= Magnetic proton recoil neutron spectrometer =

Magnetic Proton Recoil neutron spectrometer is a large high-resolution neutron spectrometer installed at JET.

==History==
The Magnetic Proton Recoil (MPR) neutron spectrometer is a thin-foil spectrometer which was installed at JET in 1996 and upgraded (MPRu) 2001-2005.

==Principle==
In the MPR the fusion neutrons are collimated into a neutron beam. The neutron beam is directed onto a thin plastic film (Polyethylene) where the neutrons scatter elastically on the protons of the foil. The recoil protons emitted in the forward direction enter a magnetic part of the spectrometer where they are momentum analyzed and focused onto the focal plane.
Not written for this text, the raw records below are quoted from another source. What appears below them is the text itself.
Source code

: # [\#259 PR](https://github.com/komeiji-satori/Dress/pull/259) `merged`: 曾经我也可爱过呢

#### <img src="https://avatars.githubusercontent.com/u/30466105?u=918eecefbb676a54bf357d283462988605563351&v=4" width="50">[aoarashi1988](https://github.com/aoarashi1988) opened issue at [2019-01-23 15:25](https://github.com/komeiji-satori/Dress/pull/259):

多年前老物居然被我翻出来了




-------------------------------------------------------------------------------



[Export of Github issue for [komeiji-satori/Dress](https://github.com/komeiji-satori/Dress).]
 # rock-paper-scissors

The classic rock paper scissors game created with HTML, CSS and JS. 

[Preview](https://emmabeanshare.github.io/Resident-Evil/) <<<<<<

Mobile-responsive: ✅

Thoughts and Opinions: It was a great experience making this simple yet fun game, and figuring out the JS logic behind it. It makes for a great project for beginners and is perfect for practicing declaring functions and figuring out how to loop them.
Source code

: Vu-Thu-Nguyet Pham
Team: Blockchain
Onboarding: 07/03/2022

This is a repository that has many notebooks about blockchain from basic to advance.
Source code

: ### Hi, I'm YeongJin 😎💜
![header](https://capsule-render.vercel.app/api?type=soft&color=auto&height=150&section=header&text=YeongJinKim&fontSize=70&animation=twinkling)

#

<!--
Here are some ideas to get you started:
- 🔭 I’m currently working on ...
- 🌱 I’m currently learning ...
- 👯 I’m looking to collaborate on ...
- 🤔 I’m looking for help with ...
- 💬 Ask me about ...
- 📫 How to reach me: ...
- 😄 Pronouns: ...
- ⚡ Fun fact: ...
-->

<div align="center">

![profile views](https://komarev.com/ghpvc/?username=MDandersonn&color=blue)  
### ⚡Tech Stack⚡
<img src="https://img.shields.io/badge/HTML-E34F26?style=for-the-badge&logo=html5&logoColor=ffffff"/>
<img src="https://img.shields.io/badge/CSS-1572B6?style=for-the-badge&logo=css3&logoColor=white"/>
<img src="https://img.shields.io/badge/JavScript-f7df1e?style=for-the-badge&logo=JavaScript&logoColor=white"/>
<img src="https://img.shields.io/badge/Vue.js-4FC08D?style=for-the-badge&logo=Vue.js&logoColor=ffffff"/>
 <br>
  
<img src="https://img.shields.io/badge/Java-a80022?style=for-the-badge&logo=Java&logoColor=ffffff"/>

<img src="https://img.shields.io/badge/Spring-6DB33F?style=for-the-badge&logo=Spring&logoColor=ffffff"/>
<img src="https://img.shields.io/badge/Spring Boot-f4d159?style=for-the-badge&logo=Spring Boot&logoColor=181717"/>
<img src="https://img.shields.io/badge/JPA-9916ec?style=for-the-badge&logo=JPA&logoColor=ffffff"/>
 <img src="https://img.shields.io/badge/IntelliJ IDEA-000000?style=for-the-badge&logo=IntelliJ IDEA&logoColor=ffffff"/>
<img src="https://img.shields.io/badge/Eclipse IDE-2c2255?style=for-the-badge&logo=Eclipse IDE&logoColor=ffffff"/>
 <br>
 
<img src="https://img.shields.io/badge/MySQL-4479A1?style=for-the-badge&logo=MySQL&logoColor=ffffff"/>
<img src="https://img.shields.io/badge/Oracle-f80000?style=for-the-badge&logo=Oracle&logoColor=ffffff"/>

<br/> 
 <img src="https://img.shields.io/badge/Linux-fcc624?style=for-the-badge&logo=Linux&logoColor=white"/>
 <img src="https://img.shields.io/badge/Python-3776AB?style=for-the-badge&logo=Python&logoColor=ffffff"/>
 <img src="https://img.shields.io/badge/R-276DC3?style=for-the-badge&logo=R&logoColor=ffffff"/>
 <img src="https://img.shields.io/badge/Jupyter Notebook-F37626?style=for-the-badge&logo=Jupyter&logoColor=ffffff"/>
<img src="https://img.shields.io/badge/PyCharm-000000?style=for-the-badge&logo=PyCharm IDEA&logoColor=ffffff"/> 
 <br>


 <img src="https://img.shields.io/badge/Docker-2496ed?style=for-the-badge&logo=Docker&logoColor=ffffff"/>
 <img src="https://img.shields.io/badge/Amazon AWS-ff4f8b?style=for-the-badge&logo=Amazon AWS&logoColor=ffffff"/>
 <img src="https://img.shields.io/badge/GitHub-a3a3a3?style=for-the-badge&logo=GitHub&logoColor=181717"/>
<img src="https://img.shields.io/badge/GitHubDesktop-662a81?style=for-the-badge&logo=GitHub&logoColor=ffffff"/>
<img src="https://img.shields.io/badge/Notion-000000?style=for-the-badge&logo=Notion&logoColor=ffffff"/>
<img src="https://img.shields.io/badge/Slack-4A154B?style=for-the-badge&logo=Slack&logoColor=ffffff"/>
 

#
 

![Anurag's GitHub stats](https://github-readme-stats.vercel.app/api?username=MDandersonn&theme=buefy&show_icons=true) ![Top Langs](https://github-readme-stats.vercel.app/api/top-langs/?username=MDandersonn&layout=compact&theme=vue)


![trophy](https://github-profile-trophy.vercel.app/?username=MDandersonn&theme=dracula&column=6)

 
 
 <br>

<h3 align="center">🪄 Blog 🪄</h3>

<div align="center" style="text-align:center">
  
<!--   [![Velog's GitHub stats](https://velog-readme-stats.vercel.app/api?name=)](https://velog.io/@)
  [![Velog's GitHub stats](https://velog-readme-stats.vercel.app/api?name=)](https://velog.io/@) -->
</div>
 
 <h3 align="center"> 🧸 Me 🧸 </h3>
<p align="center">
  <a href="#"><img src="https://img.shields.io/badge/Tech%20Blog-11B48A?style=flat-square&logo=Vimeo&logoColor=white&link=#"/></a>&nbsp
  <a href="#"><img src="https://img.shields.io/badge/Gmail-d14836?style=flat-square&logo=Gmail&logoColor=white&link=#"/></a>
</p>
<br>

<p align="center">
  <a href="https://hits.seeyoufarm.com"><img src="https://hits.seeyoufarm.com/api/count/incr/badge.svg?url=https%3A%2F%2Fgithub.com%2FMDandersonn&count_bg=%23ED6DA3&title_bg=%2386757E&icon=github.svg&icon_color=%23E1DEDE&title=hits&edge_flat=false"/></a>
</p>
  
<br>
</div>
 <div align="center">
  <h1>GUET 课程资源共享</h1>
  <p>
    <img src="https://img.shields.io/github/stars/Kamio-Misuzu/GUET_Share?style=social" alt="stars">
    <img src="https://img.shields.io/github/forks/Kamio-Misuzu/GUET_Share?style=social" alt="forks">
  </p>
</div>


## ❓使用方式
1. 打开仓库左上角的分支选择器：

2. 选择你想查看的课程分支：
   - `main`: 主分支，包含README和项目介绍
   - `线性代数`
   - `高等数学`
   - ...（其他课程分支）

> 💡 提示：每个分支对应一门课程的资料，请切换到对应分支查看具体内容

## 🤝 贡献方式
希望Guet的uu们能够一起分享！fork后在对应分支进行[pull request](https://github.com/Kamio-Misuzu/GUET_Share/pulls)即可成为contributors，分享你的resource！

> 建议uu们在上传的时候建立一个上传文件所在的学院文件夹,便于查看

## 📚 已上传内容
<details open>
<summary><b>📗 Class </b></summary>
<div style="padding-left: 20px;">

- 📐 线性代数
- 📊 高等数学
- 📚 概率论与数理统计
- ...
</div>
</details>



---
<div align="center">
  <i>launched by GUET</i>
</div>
An array of plastic scintillators coupled to photomultiplier tubes (PMTs) register the spatial distribution of the protons. This proton distribution is then related to the neutron energy spectrum.

==Field-of-view==
The MPR has a semi-tangential line of sight through the plasma. The MPR has a 700 mm long cylindrical steel neutron collimator with a 10-cm2 bore. At a distance 170 mm behind the end of the collimator is placed a 10 cm2 polythene conversion foil, defining the active area of the spectrometer. The collimator-foil arrangement defines the spectrometers field-of-view into the plasma.

==Uses==
The MPR determines the neutron spectrum from which important plasma parameters can be determined, such as the ion temperature, the collective motion of the main plasma, the fuel ion densities and their velocity distributions.